Every line of the entries below from the one containing "Houve também mais" to the one containing "As notas mais", both ends included, must be written out exactly. No other line belongs in the answer.

Collected data
########################################
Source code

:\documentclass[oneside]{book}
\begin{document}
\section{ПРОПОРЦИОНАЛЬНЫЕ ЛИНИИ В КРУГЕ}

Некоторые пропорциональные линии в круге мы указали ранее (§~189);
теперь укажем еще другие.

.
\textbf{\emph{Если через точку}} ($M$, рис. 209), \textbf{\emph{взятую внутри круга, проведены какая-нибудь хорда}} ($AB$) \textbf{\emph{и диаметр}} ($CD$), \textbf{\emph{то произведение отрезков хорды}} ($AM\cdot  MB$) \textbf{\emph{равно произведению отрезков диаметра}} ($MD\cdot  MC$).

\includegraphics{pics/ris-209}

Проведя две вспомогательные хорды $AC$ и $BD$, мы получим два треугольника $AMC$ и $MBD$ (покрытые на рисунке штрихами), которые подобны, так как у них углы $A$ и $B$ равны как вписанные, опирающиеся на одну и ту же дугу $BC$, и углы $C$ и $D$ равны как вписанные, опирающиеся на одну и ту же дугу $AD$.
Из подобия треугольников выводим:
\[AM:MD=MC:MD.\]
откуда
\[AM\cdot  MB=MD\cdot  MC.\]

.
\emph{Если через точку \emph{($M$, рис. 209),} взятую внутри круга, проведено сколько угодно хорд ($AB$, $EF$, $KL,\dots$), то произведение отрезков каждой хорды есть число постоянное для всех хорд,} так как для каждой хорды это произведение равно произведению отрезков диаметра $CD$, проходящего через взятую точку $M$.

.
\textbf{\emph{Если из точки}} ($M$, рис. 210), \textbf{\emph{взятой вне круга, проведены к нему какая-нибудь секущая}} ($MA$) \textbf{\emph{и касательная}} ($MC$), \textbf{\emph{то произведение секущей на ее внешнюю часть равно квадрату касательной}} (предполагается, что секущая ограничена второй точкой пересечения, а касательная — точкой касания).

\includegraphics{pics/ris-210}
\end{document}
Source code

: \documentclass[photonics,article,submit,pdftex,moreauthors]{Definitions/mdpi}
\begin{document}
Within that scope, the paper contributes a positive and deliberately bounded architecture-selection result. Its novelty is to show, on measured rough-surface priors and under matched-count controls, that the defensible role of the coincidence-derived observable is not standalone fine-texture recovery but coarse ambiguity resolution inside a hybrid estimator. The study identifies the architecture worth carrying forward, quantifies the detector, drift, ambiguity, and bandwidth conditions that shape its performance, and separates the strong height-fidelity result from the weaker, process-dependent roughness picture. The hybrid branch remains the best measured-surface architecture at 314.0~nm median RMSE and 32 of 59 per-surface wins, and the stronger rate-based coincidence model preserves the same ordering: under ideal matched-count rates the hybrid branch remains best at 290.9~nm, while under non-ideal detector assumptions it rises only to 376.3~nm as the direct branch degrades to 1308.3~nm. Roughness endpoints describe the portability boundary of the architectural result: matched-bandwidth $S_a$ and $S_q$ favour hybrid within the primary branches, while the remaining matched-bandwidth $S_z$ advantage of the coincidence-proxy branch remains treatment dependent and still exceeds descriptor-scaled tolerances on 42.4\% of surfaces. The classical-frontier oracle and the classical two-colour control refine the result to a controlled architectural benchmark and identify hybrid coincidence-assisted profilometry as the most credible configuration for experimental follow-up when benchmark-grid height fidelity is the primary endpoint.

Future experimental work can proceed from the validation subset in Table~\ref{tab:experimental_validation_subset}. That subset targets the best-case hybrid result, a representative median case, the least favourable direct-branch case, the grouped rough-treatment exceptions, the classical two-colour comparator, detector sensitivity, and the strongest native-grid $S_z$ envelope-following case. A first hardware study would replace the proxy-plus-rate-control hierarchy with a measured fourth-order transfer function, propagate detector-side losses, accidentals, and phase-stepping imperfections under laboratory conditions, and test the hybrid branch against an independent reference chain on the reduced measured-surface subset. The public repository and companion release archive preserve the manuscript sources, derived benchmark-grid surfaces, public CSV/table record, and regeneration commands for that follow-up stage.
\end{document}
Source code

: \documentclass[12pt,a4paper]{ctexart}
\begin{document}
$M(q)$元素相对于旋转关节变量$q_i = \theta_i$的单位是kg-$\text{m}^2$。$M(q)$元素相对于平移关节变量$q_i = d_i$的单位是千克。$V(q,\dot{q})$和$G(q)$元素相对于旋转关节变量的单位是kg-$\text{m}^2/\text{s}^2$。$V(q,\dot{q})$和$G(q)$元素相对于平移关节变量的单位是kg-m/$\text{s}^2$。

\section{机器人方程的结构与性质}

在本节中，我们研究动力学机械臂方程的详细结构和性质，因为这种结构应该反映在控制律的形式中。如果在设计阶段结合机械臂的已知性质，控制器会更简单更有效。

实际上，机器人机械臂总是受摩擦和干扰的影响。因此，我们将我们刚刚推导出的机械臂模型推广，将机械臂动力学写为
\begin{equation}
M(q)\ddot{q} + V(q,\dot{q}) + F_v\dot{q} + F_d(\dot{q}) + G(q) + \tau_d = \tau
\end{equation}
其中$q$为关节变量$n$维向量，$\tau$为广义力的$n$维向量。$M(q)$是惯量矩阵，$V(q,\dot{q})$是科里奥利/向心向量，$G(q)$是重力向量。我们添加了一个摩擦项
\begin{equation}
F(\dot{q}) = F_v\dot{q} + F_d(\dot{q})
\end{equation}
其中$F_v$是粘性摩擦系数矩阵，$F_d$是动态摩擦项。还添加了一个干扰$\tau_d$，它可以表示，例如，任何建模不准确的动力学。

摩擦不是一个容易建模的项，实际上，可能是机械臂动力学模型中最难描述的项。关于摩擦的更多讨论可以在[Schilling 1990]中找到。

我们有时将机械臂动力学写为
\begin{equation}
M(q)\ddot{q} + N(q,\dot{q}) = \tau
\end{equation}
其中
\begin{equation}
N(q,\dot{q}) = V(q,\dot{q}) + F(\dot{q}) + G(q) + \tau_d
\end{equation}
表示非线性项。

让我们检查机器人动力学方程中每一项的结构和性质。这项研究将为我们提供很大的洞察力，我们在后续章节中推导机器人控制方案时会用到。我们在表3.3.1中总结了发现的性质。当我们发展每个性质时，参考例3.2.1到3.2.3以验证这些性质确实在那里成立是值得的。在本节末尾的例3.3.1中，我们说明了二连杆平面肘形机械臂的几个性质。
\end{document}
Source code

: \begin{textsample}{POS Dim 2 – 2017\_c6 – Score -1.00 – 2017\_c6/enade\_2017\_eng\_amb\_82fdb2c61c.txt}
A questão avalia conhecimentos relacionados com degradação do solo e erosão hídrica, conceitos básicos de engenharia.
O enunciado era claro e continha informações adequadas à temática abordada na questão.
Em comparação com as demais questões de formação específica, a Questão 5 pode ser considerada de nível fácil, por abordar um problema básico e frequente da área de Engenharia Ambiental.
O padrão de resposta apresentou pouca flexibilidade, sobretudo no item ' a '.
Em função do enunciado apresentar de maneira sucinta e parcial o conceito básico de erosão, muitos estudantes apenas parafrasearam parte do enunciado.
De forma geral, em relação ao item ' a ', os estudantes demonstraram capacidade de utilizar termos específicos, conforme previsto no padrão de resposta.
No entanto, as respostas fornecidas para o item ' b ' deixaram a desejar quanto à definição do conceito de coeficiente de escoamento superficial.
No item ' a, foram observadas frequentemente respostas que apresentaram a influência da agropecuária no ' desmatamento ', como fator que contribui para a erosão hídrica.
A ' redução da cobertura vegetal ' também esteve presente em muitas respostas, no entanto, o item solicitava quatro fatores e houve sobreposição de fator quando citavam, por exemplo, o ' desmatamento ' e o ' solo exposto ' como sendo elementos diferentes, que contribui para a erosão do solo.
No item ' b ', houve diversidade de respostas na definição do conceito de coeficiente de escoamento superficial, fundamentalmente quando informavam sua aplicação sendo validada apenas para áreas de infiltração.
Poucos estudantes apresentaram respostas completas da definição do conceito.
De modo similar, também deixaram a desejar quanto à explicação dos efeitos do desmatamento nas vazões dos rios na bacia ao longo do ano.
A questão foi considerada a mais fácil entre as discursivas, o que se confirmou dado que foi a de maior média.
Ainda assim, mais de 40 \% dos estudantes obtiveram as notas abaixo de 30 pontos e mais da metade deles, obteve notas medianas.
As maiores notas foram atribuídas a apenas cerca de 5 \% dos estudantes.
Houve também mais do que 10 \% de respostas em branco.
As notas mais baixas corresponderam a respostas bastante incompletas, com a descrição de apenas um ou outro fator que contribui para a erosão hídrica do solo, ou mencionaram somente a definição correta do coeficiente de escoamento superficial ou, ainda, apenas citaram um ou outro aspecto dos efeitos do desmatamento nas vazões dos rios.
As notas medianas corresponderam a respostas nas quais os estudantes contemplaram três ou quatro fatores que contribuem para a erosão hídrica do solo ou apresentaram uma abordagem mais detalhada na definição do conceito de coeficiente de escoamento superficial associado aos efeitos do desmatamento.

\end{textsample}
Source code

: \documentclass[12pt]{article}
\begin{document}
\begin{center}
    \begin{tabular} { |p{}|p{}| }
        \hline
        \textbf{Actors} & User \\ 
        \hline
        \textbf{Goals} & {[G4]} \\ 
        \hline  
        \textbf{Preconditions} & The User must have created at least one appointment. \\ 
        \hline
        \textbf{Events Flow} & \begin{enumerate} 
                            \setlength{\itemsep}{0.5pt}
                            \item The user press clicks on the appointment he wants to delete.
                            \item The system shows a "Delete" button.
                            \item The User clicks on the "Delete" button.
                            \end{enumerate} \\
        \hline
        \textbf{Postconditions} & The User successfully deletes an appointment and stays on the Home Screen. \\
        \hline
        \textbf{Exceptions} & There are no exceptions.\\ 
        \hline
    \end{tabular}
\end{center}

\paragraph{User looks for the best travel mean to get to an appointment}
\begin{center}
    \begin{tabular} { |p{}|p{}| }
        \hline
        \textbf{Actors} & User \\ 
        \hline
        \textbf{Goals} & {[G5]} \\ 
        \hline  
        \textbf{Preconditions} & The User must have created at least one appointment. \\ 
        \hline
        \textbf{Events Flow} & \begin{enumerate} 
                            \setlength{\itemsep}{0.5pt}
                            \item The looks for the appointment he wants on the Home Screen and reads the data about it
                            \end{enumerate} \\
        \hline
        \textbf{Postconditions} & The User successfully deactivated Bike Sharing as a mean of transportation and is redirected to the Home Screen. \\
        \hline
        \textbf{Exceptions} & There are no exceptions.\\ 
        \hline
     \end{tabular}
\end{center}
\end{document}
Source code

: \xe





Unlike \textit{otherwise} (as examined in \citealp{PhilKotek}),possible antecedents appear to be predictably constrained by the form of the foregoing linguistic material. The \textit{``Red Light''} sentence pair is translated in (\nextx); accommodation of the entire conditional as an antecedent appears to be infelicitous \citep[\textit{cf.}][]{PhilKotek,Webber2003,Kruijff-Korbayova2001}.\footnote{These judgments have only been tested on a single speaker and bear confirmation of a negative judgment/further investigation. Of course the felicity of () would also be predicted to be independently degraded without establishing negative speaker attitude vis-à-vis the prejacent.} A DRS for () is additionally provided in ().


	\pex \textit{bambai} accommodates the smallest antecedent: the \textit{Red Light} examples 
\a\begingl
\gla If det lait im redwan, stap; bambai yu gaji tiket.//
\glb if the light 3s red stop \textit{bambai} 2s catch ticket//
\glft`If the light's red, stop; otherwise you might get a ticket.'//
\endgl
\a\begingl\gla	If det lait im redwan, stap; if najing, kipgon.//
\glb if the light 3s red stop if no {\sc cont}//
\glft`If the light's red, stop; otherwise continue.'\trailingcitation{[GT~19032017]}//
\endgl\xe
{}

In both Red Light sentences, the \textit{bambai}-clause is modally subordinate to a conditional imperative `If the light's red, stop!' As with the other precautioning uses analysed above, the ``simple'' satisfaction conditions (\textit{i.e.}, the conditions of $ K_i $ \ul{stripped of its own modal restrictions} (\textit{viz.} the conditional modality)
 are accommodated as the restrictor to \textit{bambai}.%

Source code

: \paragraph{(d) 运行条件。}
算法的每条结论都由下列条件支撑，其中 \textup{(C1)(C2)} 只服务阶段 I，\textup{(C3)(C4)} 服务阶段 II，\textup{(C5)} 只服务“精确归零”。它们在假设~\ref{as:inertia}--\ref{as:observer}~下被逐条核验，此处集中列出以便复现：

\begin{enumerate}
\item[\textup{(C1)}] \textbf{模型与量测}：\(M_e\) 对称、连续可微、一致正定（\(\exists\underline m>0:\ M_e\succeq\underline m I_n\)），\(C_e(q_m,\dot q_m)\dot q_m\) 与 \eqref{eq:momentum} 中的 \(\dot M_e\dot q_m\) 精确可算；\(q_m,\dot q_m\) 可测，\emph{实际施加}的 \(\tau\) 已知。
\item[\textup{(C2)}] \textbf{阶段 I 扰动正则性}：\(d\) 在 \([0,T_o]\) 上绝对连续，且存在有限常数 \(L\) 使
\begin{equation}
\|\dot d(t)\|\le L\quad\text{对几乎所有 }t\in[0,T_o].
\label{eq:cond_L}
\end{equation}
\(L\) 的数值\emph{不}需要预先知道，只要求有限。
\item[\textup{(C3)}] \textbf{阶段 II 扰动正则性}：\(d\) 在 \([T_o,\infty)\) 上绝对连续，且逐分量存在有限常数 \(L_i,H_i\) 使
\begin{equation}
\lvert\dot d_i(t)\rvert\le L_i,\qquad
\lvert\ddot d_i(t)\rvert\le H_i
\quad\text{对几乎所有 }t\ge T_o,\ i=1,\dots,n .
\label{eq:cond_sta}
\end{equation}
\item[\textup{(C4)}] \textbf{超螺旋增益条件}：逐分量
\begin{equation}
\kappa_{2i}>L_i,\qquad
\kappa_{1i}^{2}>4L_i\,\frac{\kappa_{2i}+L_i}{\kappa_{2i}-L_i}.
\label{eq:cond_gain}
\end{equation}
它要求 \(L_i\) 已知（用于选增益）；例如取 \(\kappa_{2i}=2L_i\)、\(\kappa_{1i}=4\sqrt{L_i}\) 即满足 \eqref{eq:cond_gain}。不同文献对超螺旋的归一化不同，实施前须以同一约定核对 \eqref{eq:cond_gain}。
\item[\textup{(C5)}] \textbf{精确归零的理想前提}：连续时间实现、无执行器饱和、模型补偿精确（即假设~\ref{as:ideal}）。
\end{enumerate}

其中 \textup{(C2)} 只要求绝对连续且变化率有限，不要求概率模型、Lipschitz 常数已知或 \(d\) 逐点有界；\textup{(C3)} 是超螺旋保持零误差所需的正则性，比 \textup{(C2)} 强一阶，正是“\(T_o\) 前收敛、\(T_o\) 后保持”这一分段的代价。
########################################
Reply to the exercise -
Houve também mais do que 10 \% de respostas em branco.
As notas mais baixas corresponderam a respostas bastante incompletas, com a descrição de apenas um ou outro fator que contribui para a erosão hídrica do solo, ou mencionaram somente a definição correta do coeficiente de escoamento superficial ou, ainda, apenas citaram um ou outro aspecto dos efeitos do desmatamento nas vazões dos rios.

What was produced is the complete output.